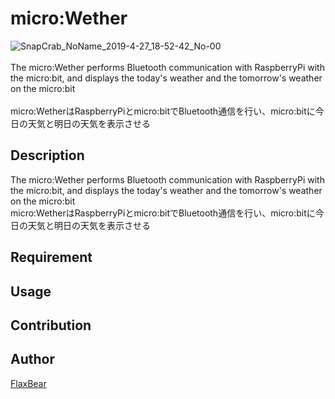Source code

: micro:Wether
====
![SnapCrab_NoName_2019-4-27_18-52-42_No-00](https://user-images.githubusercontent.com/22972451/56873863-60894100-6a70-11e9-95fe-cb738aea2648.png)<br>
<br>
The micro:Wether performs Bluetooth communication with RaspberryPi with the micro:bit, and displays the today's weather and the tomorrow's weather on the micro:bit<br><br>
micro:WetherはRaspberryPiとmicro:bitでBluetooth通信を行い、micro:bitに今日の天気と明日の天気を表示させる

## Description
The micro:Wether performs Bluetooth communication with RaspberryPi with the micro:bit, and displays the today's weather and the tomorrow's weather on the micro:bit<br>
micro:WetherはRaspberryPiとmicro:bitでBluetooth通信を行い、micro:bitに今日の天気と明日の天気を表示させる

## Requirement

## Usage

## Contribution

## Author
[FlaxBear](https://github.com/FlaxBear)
- - - - -
■ YOUR OBJECTIVE ■
Within the entries above, count each line holding the string "tomorrow". Give only the result.

■ COMPLETED TASK ■
2